T-Mobile presents a compelling long opportunity based on its current technical setup and strong financial performance. The potential for an upside move towards $185 in the short term and $195 in the medium term makes it an attractive candidate for bullish traders. However, always keep a keen eye on market conditions and adjust your trading strategy accordingly.
Short-Term (1-2 Weeks)
Price Target: $185
Strategy: Long
With the current consolidation phase and bullish indicators, a long position appears favorable.

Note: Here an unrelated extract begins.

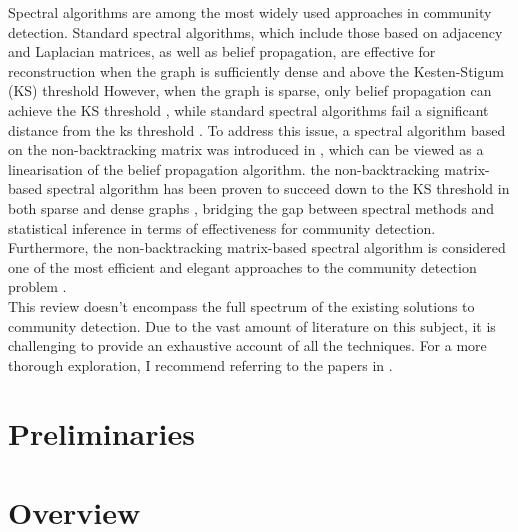 Spectral algorithms are among the most widely used approaches in community detection. Standard spectral algorithms, which include those based on adjacency and Laplacian matrices, as well as belief propagation, are effective for reconstruction when the graph is sufficiently dense and above the Kesten-Stigum (KS) threshold \cite{standard_spec_in_dense}However, when the graph is sparse, only belief propagation can achieve the KS threshold \cite{firstpaper}, while standard spectral algorithms fail a significant distance from the ks threshold \cite{standard_spec_fail}. To address this issue, a spectral algorithm based on the non-backtracking matrix was introduced in \cite{the_non_backtracking}, which can be viewed as a linearisation of the belief propagation algorithm\cite{as15c}. the non-backtracking matrix-based spectral algorithm  has been proven to succeed down to the KS threshold in both sparse and dense graphs  \cite{blm15}, bridging the gap between spectral methods and statistical inference in terms of effectiveness for community detection. Furthermore, the non-backtracking matrix-based spectral algorithm is considered one of the most efficient and elegant approaches to the community detection problem \cite{the_non_backtracking} \cite{TheConjecture}.\\
This review doesn't encompass the full spectrum of the existing solutions to community detection. Due to the vast amount of literature on this subject, it is challenging to provide an exhaustive account of all the techniques. For a more thorough exploration, I recommend referring to the papers in \cite{TheConjecture} \cite{comm_dete_in_graphs} \cite{userguide}.
\section{Preliminaries}
\section{Overview}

Enter at the current price of $177.42, with a stop-loss set at $172. This stop-loss is strategically placed just below the Ichimoku Base Line and the 20-day EMA, providing a safety net against potential downside volatility.
Medium-Term (1-3 Months)
Price Target: $195
Strategy: Long
Assuming the stock breaks above the $180 resistance level convincingly, the next target would be $195. Maintain the stop-loss at $172 initially, and trail it upwards as the stock moves in your favor, adjusting it to just below key support levels indicated by the moving averages.
Short Position Consideration
When to Short: If the stock fails to sustain above $175 and breaks below the Ichimoku Cloud support around $172, consider shorting with a target of $165 and a stop-loss at $177. This scenario would be driven by a broader market downturn or negative company-specific news.